Em primeiro lugar confesso
que nestas horas sou imediatamente tomada de um espanto enorme, pois a minha
vontade é de responder com outra indagação: como alguém consegue bater numa
criança, já que não há, em minha opinião, nenhuma covardia maior que essa?
Ao mesmo tempo uma
indignação imensa me domina, pois a pergunta, normalmente, é feita por pessoas
que julgam a palmada um recurso indispensável na educação das crianças e, por
isso, legítima.
Bem, o post de hoje é fruto
de uma reflexão feita sobre a fatídica pergunta e, de tão recorrente, a
reflexão se tornou prioridade número 1 para esclarecer, de uma vez por todas, “como
consigo não bater no meu filho”.
Primeiro: Eu
não bato no Tomaz porque não sinto vontade, já que qualquer forma de violência
nunca fez parte do rol de estratégias que eu recorro, mesmo que na mente, na
hora de educar o pequeno. Assim, como não cogito essa possibilidade, jamais
tive que controlar a raiva e a vontade de bater nele, pois nunca a senti.
Vejam bem: qual brasileiro
(exceto os de paladar refinado e bolso tão refinado quanto) já sentiu vontade
de comer escargot?

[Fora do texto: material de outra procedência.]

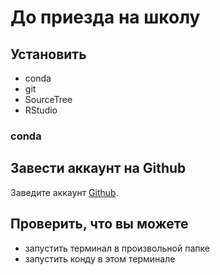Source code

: # До приезда на школу

## Установить

* conda
* git
* SourceTree
* RStudio

### conda

## Завести аккаунт на Github

Заведите аккаунт [Github](https://github.com/).

## Проверить, что вы можете

* запустить терминал в произвольной папке
* запустить конду в этом терминале

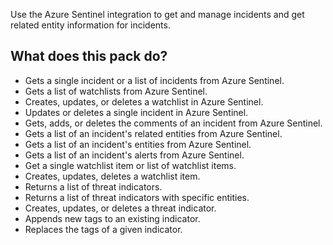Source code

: Use the Azure Sentinel integration to get and manage incidents and get related entity information for incidents.
​

## What does this pack do?

- Gets a single incident or a list of incidents from Azure Sentinel.
- Gets a list of watchlists from Azure Sentinel.
- Creates, updates, or deletes a watchlist in Azure Sentinel.
- Updates or deletes a single incident in Azure Sentinel.
- Gets, adds, or deletes the comments of an incident from Azure Sentinel.
- Gets a list of an incident's related entities from Azure Sentinel.
- Gets a list of an incident's entities from Azure Sentinel.
- Gets a list of an incident's alerts from Azure Sentinel.
- Get a single watchlist item or list of watchlist items.
- Creates, updates, deletes a watchlist item.
- Returns a list of threat indicators.
- Returns a list of threat indicators with specific entities.
- Creates, updates, or deletes a threat indicator.
- Appends new tags to an existing indicator.
- Replaces the tags of a given indicator.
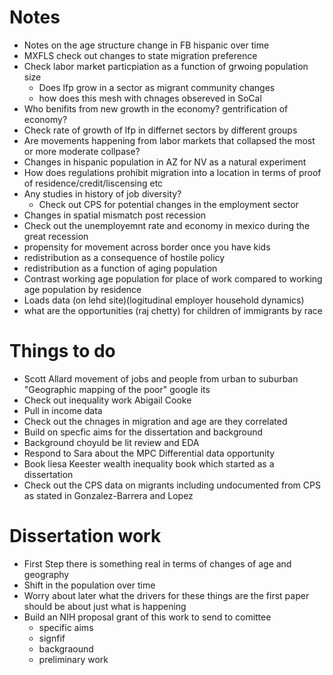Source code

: # Notes  
 - Notes on the age structure change in FB hispanic over time  
 - MXFLS check out changes to state migration preference 
 - Check labor market particpiation as a function of grwoing population size  
   - Does lfp grow in a sector as  migrant community changes  
   - how does this mesh with chnages obsereved in SoCal  
 - Who benifits from new growth in the economy? gentrification of economy?  
 - Check rate of growth of lfp in differnet sectors by different groups 
 - Are movements happening from labor markets that collapsed the most or more moderate collpase? 
 - Changes in hispanic population in AZ for NV as a natural experiment  
 - How does regulations prohibit migration into a location in terms of proof of residence/credit/liscensing etc  
 - Any studies in history of job diversity?  
   - Check out CPS for potential changes in the employment sector  
 - Changes in spatial mismatch post recession  
 - Check out the unemployemnt rate and economy in mexico during the great recession  
 - propensity for movement across border once you have kids 
 - redistribution as a consequence of hostile policy  
 - redistribution as a function of aging population  
 - Contrast working age population for place of work compared to working age population by residence  
 - Loads data (on lehd site)(logitudinal employer household dynamics) 
 - what are the opportunities (raj chetty) for children of immigrants by race  

# Things to do
 - Scott Allard movement of jobs and people from urban to suburban "Geographic mapping of the poor" google its  
 - Check out inequality work Abigail Cooke  
 - Pull in income data  
 - Check out the chnages in migration and age are they correlated  
 - Build on specfic aims for the dissertation and background  
 - Background choyuld be lit review and EDA  
 - Respond to Sara about the MPC Differential data opportunity  
 - Book liesa Keester wealth inequality book which started as a dissertation  
 - Check out the CPS data on migrants including undocumented from CPS as stated in Gonzalez-Barrera and Lopez  

# Dissertation work
 - First Step there is something real in terms of changes of age and geography
 - Shift in the population over time
 - Worry about later what the drivers for these things are the first paper should be about just what is happening
 - Build an NIH proposal grant of this work to send to comittee
    - specific aims
    - signfif
    - backgraound
    - preliminary work

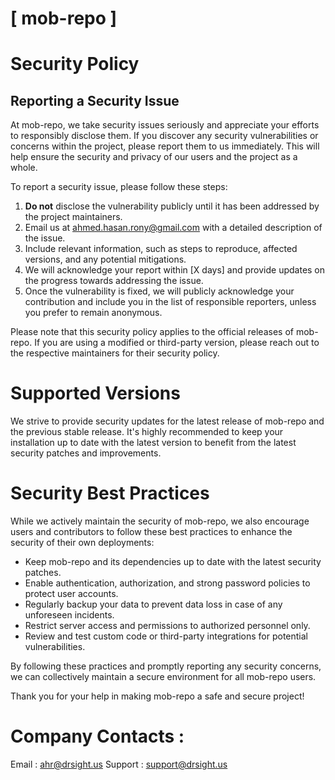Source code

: # [ mob-repo ]

# Security Policy

## Reporting a Security Issue

At mob-repo, we take security issues seriously and appreciate your efforts to responsibly disclose them. If you discover any security vulnerabilities or concerns within the project, please report them to us immediately. This will help ensure the security and privacy of our users and the project as a whole.

To report a security issue, please follow these steps:

1. **Do not** disclose the vulnerability publicly until it has been addressed by the project maintainers.
2. Email us at [ahmed.hasan.rony@gmail.com](mailto:ahmed.hasan.rony@gmail.com) with a detailed description of the issue.
3. Include relevant information, such as steps to reproduce, affected versions, and any potential mitigations.
4. We will acknowledge your report within [X days] and provide updates on the progress towards addressing the issue.
5. Once the vulnerability is fixed, we will publicly acknowledge your contribution and include you in the list of responsible reporters, unless you prefer to remain anonymous.

Please note that this security policy applies to the official releases of mob-repo. If you are using a modified or third-party version, please reach out to the respective maintainers for their security policy.

# Supported Versions

We strive to provide security updates for the latest release of mob-repo and the previous stable release. It's highly recommended to keep your installation up to date with the latest version to benefit from the latest security patches and improvements.

# Security Best Practices

While we actively maintain the security of mob-repo, we also encourage users and contributors to follow these best practices to enhance the security of their own deployments:

- Keep mob-repo and its dependencies up to date with the latest security patches.
- Enable authentication, authorization, and strong password policies to protect user accounts.
- Regularly backup your data to prevent data loss in case of any unforeseen incidents.
- Restrict server access and permissions to authorized personnel only.
- Review and test custom code or third-party integrations for potential vulnerabilities.

By following these practices and promptly reporting any security concerns, we can collectively maintain a secure environment for all mob-repo users.

Thank you for your help in making mob-repo a safe and secure project!

# Company Contacts : 
Email : [ahr@drsight.us](mailto:ahr@drsight.us)
Support : [support@drsight.us](mailto:support@drsight.us)


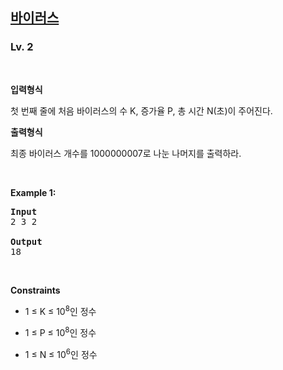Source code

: <h2><a href="https://softeer.ai/practice/6284">바이러스</a></h2><h3>Lv. 2</h3>
<br/><p><strong>입력형식</strong><p>첫 번째 줄에 처음 바이러스의 수 K, 증가율 P, 총 시간 N(초)이 주어진다.</p></p><p><strong>출력형식</strong><p>최종 바이러스 개수를 1000000007로 나눈 나머지를 출력하라.</p></p>
<br/><p><strong class="example">Example 1:</strong>
<pre><strong>Input
</strong>2 3 2
<strong>
Output
</strong>18
</pre></p>
<br/><p><strong>Constraints</strong><ul><li><p class="qti-paragraph" dir="ltr"><span>1 ≤ K ≤ 10</span><sup><span class="EditorTheme__textSuperscript">8</span></sup><span>인 정수</span></p></li><li><p class="qti-paragraph" dir="ltr"><span>1 ≤ P ≤ 10</span><sup><span class="EditorTheme__textSuperscript">8</span></sup><span>인 정수</span></p></li><li><p class="qti-paragraph" dir="ltr"><span>1 ≤ N ≤ 10</span><sup><span class="EditorTheme__textSuperscript">6</span></sup><span>인 정수</span></p></li></ul></p>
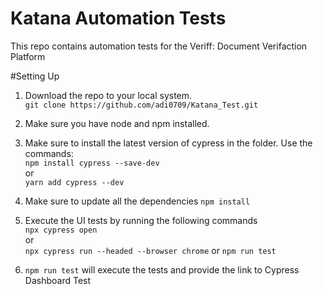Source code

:# Katana Automation Tests

This repo contains automation tests for the Veriff: Document Verifaction Platform

#Setting Up

1. Download the repo to your local system.  
   `git clone https://github.com/adi0709/Katana_Test.git`
2. Make sure you have node and npm installed.
3. Make sure to install the latest version of cypress in the folder.
   Use the commands:  
    `npm install cypress --save-dev`  
    or  
    `yarn add cypress --dev`

4. Make sure to update all the dependencies
   `npm install`
5. Execute the UI tests by running the following commands  
   `npx cypress open`  
   or  
   `npx cypress run --headed --browser chrome`
   or
   `npm run test`
6. `npm run test` will execute the tests and provide the link to Cypress Dashboard
Test
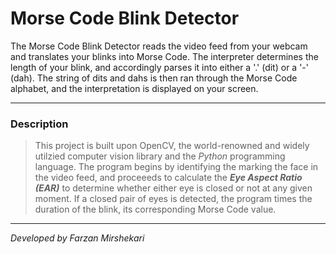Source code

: <h1>Morse Code Blink Detector</h1>

The Morse Code Blink Detector reads the video feed from your webcam and translates your blinks into Morse Code. The interpreter determines the length of your blink, and accordingly parses it into either a '.' (dit) or a '-' (dah). The string of dits and dahs is then ran through the Morse Code alphabet, and the interpretation is displayed on your screen.

-------------------------------------------------------------------------------------------------------------------------------------------------------------------------

<h3>Description</h3>

> This project is built upon OpenCV, the world-renowned and widely utilzied computer vision library and the <i>Python</i> programming language. The program begins by identifying the marking the face in the video feed, and proceeeds to calculate the <i><b>Eye Aspect Ratio (EAR)</b></i> to determine whether either eye is closed or not at any given moment. If a closed pair of eyes is detected, the program times the duration of the blink, its corresponding Morse Code value.

-------------------------------------------------------------------------------------------------------------------------------------------------------------------------

<i>Developed by Farzan Mirshekari</i>
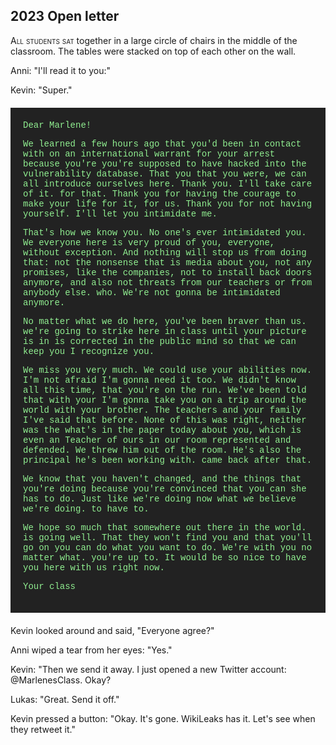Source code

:
## **2023** Open letter

<span style="font-variant:small-caps;">All students sat</span> together in a large circle of chairs in the middle of the classroom.
The tables were stacked on top of each other on the wall.

Anni: "I'll read it to you:"

Kevin: "Super."

<div style="background-color: #222; color: lightgreen; padding: 20px; margin: 20px 0; font-family: 'Courier New'">
Dear Marlene!


We learned a few hours ago that you'd been in contact with
on an international warrant for your arrest because you're
you're supposed to have hacked into the vulnerability database. That you
that you were, we can all introduce ourselves here. Thank you. I'll take care of it.
for that. Thank you for having the courage to make your life
for it, for us. Thank you for not having yourself.
I'll let you intimidate me.


That's how we know you. No one's ever intimidated you. We
everyone here is very proud of you, everyone, without exception. And
nothing will stop us from doing that: not the nonsense that is
media about you, not any promises,
like the companies, not to install back doors anymore,
and also not threats from our teachers or from anybody else.
who. We're not gonna be intimidated anymore.


No matter what we do here, you've been braver than us.
we're going to strike here in class until your picture is in
is corrected in the public mind so that we can keep you
I recognize you.


We miss you very much. We could use your abilities now.
I'm not afraid I'm gonna need it too. We didn't know all this time,
that you're on the run. We've been told that with your
I'm gonna take you on a trip around the world with your brother. The teachers and your family
I've said that before. None of this was right, neither was the
what's in the paper today about you, which is even an
Teacher of ours in our room represented and defended. We
threw him out of the room. He's also the principal he's been working with.
came back after that.


We know that you haven't changed, and the things that
you're doing because you're convinced that you can
she has to do. Just like we're doing now what we believe we're doing.
to have to.


We hope so much that somewhere out there in the world.
is going well. That they won't find you and that you'll go on
you can do what you want to do. We're with you no matter what.
you're up to. It would be so nice to have you here with us right now.


Your class
</div>
Kevin looked around and said, "Everyone agree?"

Anni wiped a tear from her eyes: "Yes."

Kevin: "Then we send it away.
I just opened a new Twitter account: @MarlenesClass.
Okay?

Lukas: "Great.
Send it off."

Kevin pressed a button: "Okay.
It's gone.
WikiLeaks has it.
Let's see when they retweet it."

Certamente nenhum, já que esse prato não faz parte das opções
mais disponíveis no Brasil. É o mesmo quanto a vontade de bater no filho: quanto
menos essa prática for legitimada ou cogitada, mais distante ela estará de
nossas ações.
Segundo: eu
entendo que a maioria das coisas que ele faz são típicas da idade e não ações
premeditadas para tirar minha paciência. Um exemplo claro aconteceu hoje, no
café da manhã, quando metade de seu
prato de cuscuz foi parar no chão, porque a coordenação motora dele ainda não é
boa o suficiente para que ele coma sem sujar-se ou sujar o espaço. Se eu, a
adulta, me deixar tomar por uma chateação abrupta quando pegar a vassoura para
limpar a sujeirada certamente sentirei raiva, ao passo que se eu entender que
essa atividade faz parte do processo de crescimento dele e que, justo por
sujar-se ele aprenderá a comer adequadamente, respeitando o desenvolvimento da
criança, menos irritada eu ficarei quando ele errar e eu tiver que limpar.
Terceiro: eu
sou a adulta nesta relação mãe e filho e, justo por isso, preciso ensinar ao Tom
as estratégias disponíveis para resolver problemas de formas mais assertivas. Se a cada conflito eu grito, esbravejo ou
bato nele, deixo de ofertá-lo algo que ainda lhe falta: o controle sobre suas
próprias emoções e a transformação do que sente em palavras, em formas mais evoluídas
de resolução de conflitos que os tapas e gritos.
Quarto: Se
eu legitimo bater como uma prática que pode ser utilizada nos momentos de
conflito, ensino ao meu filho que quando ele tiver um problema pode resolvê-lo batendo. Vejam que grave ensinamento.
Quinto: “Diversos
estudos já demonstraram que a punição, o castigo, os gritos, os beliscões, o
chamar a atenção de alguém na frente dos outros não são maneiras eficazes de
conseguir o progresso do autorrespeito e do respeito ao outro (...), são formas
de fazer com que nossos meninos e meninas cresçam sendo pessoas que, para se
sentirem felizes, precisam “mandar nos outros” ou “ser mandados por eles” o
tempo todo”. (TOGNETTA, 2014).
Sexto: Apenas
quem se sente respeitado pode respeitar os outros. Desse modo, se mesmo no
momento em que eu estiver com muita raiva ou muito triste eu continuar
respeitando meu filho, embora disciplinando-o , ele aprenderá que o respeito
não pode ser circunstancial.
Sétimo: Jean Piaget (1896-1980),
estudioso do desenvolvimento da inteligência, dizia que o castigo físico leva
ao conformismo (quando a pessoa só sabe obedecer) e ao cálculo de risco (em que
a obediência é proporcional ao medo do castigo). Portanto, bater para obter um
bom comportamento é a receita para formar pessoas que receiam o novo ou que, no
futuro, não hesitam em fazer algo errado, desde que a probabilidade de punição
seja baixa.
Oitavo: A
cultura da violência precisa abrir espaço para a do diálogo e, por isso, as
surras devem ser substituída por orientações e ensinamentos que efetivamente
levem a criança a pensar e, assim, modificar suas posturas.
Nono: Do
ponto de vista legal, o Estatuto da Criança e Adolescente determina que é dever
do adulto deixar a criança a salvo de situações humilhantes, degradantes e
vexatórias e, justo por isso, os pais devem proteger os filhos e não
violentá-los.
Décimo: eu
sou a mãe dele e não seu algoz.
A partir de hoje, cada
pessoa que me fizer esta famigerada pergunta terá que ouvir estes dez argumentos
que, se não são os mais convincentes, são os que regulam as relações aqui em
casa. Relações estas, sem palmadas.
Relações essas que merecem palmas!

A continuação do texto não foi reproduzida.